Manufacturing safe products involves combining and applying all of your knowledge to the design, production and marketing of products. As a manufacturer, there are a number of steps you can take to make products safe.
The greatest opportunity to reduce hazards in consumer products is at the design stage. Manufacturers and those who control product design have the power to:
identify possible hazards in proposed products
improve the safety of consumer goods they make through thoughtful design that eliminates or greatly reduces hazards.
Measures for safe design
Evidence shows that taking the following measures at the design or re-design stage helps to eliminate or minimise the risk of product-related injuries. Some measures are more effective than others. In the list below, the most effective measures are at the top and they become less effective as you move down the list.
Remove hazards and risks in your design or redesign before you make the product.
Reduce risks by choosing the least dangerous mechanism or material to make the product.
Incorporate safety devices into the design that can alleviate any hazards
Plan and write up effective information for consumers that you will provide on or with the product, such as through instructions, labelling and safety education.
Suggest actions consumers can take, such as purchasing personal protective gear.
Guidance for safe design
You can get guidance for safe product design from Australian and international standards. These are available for:
individual product types, for example, the Australian Standard on Bunk Beds, and
processes, for example, ‘ISO Guide 50 – Safety Aspects – Guidelines for child safety’.
2. Develop consistent production and post-production processes
The more variations there are in production—such as using different materials—the greater the risk of a product being different to the tested sample. Make sure production and post-production processes are consistent and if they change make sure you test the product again.
It is essential to have a risk management process in place. Australian / New Zealand Standard 4360:2004 ‘Risk management’ provides general advice on managing risk. Manufacturers should apply this standard to all stages in the life of a product. You usually get the most benefit when you apply the risk management process right from the start.
It is essential that the products you supply into the Australian market comply with any mandatory standards that apply to them. If none apply, then complying with voluntary standards is recommended. You can search for voluntary standards at the SAI Global website.
In many cases, independent assessment and certification services can help manufacturers ensure their systems and procedures are working well to create safe products. See the product testing page on this website for more information.
It is illegal to make claims about a product that exaggerate or misrepresent what it is designed to do, so consider all of a product’s key safety aspects before advertising or marketing it trade customers.

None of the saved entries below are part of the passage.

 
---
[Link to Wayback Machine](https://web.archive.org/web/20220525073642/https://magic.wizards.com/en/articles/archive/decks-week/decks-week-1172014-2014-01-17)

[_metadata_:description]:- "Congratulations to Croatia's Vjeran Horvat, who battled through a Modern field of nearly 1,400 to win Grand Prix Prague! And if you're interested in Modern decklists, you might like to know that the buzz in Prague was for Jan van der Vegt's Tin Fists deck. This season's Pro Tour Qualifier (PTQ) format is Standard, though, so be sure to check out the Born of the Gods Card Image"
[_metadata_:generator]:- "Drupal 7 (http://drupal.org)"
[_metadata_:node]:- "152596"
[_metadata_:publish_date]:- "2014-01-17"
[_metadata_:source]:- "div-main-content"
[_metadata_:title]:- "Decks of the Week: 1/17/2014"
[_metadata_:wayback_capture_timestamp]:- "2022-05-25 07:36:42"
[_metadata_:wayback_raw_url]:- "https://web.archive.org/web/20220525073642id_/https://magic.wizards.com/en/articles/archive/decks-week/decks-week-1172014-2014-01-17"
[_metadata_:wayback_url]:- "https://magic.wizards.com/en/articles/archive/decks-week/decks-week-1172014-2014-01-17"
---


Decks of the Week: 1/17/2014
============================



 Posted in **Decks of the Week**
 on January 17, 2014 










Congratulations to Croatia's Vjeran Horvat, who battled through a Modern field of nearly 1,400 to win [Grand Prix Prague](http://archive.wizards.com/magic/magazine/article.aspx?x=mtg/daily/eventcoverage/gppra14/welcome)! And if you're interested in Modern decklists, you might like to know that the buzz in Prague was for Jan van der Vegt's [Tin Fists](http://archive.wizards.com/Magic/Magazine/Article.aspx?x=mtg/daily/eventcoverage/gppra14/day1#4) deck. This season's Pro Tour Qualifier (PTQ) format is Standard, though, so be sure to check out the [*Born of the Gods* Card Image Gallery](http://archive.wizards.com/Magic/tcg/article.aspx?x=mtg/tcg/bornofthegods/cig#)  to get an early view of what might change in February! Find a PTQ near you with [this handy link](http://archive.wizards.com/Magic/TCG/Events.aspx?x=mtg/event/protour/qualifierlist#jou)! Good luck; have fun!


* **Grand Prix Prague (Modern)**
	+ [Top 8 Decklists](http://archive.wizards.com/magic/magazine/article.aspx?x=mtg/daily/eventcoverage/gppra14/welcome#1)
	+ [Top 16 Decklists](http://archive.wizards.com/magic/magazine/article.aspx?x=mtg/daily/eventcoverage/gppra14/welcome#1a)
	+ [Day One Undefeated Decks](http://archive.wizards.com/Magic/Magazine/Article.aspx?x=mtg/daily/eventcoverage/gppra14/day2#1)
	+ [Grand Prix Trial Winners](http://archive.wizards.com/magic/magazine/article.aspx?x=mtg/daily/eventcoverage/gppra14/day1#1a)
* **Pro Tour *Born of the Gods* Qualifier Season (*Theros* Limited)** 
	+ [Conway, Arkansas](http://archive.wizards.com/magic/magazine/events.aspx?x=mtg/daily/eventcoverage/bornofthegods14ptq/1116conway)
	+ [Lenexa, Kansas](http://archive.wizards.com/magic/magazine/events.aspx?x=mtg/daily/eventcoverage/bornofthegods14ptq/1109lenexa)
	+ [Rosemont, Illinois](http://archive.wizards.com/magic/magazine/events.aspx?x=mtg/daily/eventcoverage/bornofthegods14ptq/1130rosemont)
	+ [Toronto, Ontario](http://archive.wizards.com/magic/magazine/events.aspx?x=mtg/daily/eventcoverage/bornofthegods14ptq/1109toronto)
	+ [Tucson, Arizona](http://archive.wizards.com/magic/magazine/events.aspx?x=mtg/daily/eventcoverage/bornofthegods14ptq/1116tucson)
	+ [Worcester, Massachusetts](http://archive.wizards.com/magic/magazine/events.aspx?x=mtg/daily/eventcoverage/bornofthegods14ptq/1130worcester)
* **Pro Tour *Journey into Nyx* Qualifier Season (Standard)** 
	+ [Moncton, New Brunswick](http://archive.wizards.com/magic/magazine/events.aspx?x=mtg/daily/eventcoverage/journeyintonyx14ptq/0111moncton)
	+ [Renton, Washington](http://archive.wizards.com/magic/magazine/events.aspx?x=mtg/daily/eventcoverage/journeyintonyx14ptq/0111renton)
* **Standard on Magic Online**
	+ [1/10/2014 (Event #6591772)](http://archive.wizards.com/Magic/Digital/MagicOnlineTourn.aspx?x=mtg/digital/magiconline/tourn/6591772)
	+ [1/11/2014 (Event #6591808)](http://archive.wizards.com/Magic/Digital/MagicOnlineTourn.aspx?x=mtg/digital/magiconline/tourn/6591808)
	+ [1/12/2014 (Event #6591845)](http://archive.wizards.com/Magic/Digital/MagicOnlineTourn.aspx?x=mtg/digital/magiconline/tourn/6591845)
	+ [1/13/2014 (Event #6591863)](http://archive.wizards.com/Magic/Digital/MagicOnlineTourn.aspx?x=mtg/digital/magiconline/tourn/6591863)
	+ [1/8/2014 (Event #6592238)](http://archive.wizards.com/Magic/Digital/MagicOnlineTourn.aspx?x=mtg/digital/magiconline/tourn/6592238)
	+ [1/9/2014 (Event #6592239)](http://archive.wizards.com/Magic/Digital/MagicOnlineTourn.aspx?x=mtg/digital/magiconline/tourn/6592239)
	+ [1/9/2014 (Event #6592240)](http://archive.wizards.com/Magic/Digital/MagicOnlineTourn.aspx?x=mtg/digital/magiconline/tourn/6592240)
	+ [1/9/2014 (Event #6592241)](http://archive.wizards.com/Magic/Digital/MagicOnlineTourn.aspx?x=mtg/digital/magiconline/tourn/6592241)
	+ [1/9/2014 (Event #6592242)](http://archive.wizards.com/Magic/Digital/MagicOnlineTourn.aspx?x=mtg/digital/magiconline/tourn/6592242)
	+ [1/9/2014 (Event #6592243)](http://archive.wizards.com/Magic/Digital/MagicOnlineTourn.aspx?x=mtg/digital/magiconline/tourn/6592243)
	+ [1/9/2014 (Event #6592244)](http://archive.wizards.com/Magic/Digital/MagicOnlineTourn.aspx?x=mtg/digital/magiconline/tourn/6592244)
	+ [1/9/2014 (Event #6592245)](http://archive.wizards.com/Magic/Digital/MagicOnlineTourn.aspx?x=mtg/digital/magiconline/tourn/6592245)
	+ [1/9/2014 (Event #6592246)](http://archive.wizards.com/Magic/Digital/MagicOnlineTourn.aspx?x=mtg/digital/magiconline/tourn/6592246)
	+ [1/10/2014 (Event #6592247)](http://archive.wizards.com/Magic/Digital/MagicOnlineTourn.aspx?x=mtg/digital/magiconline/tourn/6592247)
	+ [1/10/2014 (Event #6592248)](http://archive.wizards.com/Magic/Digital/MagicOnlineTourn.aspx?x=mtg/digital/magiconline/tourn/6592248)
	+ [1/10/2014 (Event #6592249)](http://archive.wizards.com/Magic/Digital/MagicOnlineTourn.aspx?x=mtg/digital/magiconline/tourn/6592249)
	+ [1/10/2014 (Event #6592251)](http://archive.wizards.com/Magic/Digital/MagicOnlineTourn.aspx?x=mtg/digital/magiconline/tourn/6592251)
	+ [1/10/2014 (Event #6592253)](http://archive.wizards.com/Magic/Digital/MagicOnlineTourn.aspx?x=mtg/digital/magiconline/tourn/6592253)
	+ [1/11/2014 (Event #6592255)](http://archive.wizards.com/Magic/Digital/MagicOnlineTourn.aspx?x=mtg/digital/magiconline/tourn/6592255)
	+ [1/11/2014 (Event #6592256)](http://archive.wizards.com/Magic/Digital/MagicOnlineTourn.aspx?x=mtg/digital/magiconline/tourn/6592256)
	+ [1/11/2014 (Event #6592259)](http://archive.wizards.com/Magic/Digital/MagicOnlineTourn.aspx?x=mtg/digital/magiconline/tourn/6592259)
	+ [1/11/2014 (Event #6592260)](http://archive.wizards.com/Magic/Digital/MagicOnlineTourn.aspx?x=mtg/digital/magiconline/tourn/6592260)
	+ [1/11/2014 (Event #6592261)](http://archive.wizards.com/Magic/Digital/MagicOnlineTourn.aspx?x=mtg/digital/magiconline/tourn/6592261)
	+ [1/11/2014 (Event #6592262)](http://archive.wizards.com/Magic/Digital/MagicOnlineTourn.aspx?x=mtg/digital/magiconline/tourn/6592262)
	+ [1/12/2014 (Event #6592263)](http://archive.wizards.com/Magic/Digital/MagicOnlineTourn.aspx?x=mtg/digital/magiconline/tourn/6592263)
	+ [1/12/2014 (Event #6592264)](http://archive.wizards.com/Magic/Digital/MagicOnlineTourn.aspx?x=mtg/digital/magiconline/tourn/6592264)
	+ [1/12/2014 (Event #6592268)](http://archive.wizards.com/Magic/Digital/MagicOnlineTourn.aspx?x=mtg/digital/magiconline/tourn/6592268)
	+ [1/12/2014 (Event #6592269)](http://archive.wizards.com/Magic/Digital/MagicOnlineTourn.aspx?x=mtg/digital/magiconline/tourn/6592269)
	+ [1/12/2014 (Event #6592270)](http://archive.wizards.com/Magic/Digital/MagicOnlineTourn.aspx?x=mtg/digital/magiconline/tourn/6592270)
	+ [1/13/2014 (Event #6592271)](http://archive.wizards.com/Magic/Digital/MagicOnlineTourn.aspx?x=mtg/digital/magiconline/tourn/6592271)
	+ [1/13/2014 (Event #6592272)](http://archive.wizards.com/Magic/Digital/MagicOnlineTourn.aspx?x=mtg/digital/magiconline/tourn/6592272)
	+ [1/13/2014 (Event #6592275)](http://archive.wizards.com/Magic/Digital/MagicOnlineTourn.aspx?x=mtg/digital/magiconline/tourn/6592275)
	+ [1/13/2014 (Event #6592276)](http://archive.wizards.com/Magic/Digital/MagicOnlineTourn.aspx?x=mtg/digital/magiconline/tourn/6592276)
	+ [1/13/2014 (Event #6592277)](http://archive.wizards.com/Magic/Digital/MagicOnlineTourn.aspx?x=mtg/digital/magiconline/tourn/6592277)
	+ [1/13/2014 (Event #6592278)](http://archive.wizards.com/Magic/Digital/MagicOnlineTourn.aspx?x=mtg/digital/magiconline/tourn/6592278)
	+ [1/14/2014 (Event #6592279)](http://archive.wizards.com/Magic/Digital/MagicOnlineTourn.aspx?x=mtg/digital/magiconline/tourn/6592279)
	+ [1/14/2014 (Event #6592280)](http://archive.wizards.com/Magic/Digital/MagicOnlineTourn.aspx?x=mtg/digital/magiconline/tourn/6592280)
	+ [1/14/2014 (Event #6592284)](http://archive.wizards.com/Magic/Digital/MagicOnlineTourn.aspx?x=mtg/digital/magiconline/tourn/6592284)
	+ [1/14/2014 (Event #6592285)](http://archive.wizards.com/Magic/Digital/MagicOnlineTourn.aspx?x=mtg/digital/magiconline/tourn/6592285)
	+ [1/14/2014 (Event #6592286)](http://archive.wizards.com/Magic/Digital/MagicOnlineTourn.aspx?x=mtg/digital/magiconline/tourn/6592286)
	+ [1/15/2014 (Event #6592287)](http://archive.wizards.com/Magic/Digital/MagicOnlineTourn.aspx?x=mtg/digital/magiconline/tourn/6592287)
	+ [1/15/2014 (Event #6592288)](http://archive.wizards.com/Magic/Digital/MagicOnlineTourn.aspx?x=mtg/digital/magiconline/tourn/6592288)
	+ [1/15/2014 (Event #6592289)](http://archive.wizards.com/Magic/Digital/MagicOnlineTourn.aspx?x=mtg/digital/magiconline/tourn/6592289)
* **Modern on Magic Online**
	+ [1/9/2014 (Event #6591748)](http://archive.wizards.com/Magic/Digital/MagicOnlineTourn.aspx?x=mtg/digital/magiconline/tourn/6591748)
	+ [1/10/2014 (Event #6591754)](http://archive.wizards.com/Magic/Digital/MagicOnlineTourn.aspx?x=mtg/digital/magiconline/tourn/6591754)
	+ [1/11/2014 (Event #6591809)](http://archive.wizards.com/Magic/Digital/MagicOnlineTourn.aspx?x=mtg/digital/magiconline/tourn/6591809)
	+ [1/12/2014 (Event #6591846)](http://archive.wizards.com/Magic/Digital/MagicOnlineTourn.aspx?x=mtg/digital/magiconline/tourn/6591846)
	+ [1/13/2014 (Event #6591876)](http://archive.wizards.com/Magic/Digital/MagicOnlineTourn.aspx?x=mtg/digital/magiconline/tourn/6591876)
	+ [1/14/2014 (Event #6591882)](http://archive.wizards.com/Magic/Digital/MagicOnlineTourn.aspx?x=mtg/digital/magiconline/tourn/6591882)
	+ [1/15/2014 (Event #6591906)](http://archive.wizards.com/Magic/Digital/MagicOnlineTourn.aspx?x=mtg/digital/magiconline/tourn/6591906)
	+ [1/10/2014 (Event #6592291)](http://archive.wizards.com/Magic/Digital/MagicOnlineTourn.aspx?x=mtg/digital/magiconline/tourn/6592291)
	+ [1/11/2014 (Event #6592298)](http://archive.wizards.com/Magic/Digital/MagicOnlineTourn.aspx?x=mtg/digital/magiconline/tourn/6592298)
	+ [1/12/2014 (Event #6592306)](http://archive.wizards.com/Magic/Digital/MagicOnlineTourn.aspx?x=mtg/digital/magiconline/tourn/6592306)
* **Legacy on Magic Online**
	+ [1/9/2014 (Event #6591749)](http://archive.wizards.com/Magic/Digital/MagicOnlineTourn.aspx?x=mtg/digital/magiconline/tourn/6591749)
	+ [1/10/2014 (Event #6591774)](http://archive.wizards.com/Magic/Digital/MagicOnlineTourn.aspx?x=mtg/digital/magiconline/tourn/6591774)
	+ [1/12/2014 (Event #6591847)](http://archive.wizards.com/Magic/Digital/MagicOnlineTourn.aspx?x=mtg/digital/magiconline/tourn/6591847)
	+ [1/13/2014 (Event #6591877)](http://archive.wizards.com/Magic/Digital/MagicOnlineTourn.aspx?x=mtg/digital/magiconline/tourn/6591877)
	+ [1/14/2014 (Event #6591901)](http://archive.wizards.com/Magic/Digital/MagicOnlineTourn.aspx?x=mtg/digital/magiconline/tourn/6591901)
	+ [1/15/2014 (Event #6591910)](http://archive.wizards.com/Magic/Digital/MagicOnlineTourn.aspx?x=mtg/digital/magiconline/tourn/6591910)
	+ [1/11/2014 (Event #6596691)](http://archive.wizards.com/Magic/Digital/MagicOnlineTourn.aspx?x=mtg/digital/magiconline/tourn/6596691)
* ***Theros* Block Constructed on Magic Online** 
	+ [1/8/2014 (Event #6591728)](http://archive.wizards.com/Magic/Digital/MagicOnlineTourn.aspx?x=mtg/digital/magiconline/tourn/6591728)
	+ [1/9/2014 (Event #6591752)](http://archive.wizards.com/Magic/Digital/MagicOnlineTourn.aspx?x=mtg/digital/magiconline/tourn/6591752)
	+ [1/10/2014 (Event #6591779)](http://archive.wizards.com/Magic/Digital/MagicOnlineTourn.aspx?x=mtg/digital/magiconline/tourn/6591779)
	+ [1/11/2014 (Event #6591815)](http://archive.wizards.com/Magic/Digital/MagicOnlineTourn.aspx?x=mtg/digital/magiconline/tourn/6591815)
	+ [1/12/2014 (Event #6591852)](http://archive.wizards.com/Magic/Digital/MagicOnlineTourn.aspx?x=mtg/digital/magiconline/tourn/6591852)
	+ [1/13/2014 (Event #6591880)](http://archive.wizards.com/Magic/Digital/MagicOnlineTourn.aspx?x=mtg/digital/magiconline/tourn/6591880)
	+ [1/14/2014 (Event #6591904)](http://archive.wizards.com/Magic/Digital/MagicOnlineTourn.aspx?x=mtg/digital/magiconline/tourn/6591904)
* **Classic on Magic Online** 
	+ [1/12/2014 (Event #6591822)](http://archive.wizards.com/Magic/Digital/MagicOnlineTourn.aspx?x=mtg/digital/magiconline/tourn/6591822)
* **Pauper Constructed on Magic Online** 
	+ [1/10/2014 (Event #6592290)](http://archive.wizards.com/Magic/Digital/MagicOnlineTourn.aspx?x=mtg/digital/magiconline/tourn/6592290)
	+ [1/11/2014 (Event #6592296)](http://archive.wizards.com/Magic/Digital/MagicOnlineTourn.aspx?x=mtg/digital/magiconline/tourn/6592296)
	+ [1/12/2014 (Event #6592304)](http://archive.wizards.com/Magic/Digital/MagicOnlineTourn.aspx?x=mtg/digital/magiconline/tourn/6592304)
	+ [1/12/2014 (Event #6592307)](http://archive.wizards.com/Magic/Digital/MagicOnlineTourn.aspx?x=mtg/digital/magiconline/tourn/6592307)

Advertisements, catalogues and displays
Make sure that any statements about a product, photos or displays of it show the product exactly as it is when a customer buys it. If a product comes with mandatory safety features or labelling, it may be illegal not to show these.
Marketing and sales
Don’t overstate what a product is capable of, even though it might be tempting to do this when trying to sell it. This can have safety consequences as well as legal ones. Make sure your sales staff members know to avoid this.